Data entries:
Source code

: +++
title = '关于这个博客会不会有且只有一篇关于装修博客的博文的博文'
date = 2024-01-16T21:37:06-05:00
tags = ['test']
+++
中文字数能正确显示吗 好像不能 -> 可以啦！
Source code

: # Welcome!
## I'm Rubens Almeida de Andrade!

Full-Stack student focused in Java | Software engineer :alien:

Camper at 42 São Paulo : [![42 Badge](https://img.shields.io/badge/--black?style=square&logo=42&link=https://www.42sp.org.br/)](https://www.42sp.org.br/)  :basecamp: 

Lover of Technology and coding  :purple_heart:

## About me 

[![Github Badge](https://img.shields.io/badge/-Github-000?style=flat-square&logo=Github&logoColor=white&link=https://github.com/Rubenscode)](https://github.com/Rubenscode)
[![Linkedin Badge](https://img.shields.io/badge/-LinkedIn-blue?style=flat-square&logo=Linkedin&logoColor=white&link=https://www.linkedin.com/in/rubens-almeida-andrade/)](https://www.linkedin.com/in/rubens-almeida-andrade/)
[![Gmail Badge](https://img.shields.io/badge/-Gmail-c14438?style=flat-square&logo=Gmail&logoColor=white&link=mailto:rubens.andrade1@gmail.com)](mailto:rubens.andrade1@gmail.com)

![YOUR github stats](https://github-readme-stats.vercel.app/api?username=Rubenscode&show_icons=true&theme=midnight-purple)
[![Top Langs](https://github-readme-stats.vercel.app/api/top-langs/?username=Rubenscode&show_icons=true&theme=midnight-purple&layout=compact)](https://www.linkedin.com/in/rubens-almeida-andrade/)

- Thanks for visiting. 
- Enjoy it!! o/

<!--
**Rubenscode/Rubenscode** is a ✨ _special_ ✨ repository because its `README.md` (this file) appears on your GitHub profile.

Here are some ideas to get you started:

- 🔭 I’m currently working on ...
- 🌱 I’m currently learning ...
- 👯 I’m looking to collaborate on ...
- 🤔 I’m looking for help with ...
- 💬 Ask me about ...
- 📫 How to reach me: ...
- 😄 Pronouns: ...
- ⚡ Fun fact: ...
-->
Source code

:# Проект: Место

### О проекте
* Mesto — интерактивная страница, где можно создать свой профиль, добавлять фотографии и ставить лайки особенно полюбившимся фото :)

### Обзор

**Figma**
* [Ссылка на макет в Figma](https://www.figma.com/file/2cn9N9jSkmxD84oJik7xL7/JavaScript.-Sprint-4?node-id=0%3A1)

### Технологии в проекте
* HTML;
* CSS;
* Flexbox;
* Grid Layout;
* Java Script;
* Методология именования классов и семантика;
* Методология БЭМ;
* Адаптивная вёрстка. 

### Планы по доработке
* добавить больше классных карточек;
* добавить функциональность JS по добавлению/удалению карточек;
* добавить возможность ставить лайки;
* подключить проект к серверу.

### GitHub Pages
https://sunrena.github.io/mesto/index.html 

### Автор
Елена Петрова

> _Goal of the exercise_: What you return must be an exact retyping of the lines above starting at the line with "### Технологии в проекте" and ending at the line with "проект к серверу.", and nothing besides.

> _Answer space_:
### Технологии в проекте
* HTML;
* CSS;
* Flexbox;
* Grid Layout;
* Java Script;
* Методология именования классов и семантика;
* Методология БЭМ;
* Адаптивная вёрстка. 

### Планы по доработке
* добавить больше классных карточек;
* добавить функциональность JS по добавлению/удалению карточек;
* добавить возможность ставить лайки;
* подключить проект к серверу.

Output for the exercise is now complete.